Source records
= = = = =

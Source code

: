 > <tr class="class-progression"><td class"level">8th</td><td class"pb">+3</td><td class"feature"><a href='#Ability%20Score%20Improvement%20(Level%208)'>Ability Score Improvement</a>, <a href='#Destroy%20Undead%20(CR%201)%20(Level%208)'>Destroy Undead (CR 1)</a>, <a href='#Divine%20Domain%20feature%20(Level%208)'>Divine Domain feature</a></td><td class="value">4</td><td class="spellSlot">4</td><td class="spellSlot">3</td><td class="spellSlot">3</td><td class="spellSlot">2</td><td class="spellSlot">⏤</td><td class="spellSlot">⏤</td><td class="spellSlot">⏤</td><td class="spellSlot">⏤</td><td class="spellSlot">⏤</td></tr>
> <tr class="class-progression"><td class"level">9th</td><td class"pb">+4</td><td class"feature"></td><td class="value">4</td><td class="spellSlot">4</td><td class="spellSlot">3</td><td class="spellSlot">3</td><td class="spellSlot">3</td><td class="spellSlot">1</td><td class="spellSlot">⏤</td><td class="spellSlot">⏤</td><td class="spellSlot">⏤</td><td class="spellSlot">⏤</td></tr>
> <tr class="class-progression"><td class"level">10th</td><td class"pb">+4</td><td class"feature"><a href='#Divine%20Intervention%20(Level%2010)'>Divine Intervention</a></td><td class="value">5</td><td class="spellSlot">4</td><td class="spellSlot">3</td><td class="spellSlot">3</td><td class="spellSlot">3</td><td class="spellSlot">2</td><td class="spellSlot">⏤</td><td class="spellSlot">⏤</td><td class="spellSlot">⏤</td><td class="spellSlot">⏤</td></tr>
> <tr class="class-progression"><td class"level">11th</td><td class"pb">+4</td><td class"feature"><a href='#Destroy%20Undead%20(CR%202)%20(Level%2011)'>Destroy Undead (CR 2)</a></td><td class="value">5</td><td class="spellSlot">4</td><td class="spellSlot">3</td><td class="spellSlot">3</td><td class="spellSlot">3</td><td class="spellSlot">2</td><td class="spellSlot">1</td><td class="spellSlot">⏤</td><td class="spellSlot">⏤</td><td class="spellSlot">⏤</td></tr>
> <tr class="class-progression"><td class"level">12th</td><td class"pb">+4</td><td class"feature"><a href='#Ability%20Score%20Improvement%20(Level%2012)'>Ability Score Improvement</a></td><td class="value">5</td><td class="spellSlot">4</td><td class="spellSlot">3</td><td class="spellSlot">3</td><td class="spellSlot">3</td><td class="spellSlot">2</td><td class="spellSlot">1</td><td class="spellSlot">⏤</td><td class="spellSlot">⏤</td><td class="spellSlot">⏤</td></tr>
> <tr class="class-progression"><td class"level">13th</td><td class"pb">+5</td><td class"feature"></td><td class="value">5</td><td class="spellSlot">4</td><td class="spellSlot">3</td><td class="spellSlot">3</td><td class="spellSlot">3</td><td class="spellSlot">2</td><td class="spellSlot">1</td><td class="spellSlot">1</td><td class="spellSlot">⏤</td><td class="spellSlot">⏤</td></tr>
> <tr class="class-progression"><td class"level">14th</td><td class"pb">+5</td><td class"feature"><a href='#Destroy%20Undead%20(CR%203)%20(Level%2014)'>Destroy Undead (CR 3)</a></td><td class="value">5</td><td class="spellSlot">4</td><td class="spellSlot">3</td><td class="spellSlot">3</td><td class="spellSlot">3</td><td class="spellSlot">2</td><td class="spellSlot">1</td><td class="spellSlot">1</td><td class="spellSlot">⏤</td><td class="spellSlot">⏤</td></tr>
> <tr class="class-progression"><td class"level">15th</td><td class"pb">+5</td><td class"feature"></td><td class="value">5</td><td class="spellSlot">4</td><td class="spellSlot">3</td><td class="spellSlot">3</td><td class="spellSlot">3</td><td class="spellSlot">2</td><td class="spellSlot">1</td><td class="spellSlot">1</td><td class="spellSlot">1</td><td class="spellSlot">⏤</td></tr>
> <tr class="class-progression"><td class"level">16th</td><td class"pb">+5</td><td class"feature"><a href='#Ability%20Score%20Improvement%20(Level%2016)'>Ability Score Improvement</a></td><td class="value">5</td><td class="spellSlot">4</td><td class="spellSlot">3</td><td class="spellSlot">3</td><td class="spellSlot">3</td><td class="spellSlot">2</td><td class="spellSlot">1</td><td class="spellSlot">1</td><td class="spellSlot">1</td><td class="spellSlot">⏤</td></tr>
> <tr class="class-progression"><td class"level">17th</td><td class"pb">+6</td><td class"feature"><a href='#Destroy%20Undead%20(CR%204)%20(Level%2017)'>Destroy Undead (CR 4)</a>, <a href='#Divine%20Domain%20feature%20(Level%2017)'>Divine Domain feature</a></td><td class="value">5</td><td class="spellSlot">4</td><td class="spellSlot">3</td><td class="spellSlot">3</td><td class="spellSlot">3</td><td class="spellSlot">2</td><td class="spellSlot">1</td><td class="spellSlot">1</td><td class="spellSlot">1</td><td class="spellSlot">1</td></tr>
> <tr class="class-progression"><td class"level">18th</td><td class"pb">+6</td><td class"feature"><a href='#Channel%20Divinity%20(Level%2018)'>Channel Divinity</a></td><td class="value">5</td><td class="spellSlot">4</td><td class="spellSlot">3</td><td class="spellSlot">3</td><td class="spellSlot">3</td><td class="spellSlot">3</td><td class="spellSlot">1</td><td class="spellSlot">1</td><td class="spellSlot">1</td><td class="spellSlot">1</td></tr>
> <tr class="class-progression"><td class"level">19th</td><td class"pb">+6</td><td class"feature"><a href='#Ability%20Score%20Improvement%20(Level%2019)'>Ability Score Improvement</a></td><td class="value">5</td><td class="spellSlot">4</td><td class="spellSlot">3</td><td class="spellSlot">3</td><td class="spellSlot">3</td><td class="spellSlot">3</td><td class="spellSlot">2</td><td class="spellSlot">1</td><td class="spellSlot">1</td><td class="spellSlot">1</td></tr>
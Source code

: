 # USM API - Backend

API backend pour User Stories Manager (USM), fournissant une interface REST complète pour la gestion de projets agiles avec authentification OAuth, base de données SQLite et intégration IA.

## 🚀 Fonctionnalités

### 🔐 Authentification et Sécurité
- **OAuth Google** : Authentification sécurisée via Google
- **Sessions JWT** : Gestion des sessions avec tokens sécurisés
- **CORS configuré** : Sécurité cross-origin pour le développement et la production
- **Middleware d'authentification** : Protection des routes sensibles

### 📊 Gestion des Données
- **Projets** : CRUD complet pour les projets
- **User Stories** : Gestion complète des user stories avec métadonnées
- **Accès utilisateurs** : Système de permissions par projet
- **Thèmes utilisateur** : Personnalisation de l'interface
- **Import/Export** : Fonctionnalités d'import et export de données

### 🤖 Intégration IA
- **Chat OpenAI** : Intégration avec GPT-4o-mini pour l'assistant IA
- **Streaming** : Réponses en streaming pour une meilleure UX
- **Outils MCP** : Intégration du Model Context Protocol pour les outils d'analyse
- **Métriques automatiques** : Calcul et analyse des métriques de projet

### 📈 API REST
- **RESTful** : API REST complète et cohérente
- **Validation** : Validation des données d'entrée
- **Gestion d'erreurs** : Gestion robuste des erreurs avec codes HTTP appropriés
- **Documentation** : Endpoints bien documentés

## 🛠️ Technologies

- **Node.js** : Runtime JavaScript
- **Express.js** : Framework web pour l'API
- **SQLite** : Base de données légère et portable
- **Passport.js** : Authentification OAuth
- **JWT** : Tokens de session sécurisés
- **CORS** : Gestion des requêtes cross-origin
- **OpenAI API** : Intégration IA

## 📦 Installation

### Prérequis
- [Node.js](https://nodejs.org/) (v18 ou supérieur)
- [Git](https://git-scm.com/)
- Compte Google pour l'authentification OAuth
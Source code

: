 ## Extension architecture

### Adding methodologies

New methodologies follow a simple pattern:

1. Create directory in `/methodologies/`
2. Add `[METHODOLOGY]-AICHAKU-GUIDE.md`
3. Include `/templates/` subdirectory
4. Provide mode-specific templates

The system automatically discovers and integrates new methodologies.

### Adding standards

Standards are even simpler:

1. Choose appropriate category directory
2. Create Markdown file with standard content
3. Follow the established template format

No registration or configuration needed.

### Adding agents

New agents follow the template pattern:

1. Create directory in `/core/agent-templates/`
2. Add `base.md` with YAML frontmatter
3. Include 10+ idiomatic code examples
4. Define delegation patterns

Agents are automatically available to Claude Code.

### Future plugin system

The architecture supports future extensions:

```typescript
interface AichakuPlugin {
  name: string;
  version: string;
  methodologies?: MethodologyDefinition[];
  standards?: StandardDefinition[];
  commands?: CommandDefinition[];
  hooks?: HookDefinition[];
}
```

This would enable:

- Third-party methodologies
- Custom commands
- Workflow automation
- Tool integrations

= = = = =

▶ **Task description**
Where the data above reaches the line holding "- [Git](https://git-scm.com/)", begin printing, and stop after the line holding "4. Provide mode-specific templates". Each line must be reproduced exactly, with nothing else added.

▶ **Answer to this problem**
- [Git](https://git-scm.com/)
- Compte Google pour l'authentification OAuth
Source code

: ## Extension architecture

### Adding methodologies

New methodologies follow a simple pattern:

1. Create directory in `/methodologies/`
2. Add `[METHODOLOGY]-AICHAKU-GUIDE.md`
3. Include `/templates/` subdirectory
4. Provide mode-specific templates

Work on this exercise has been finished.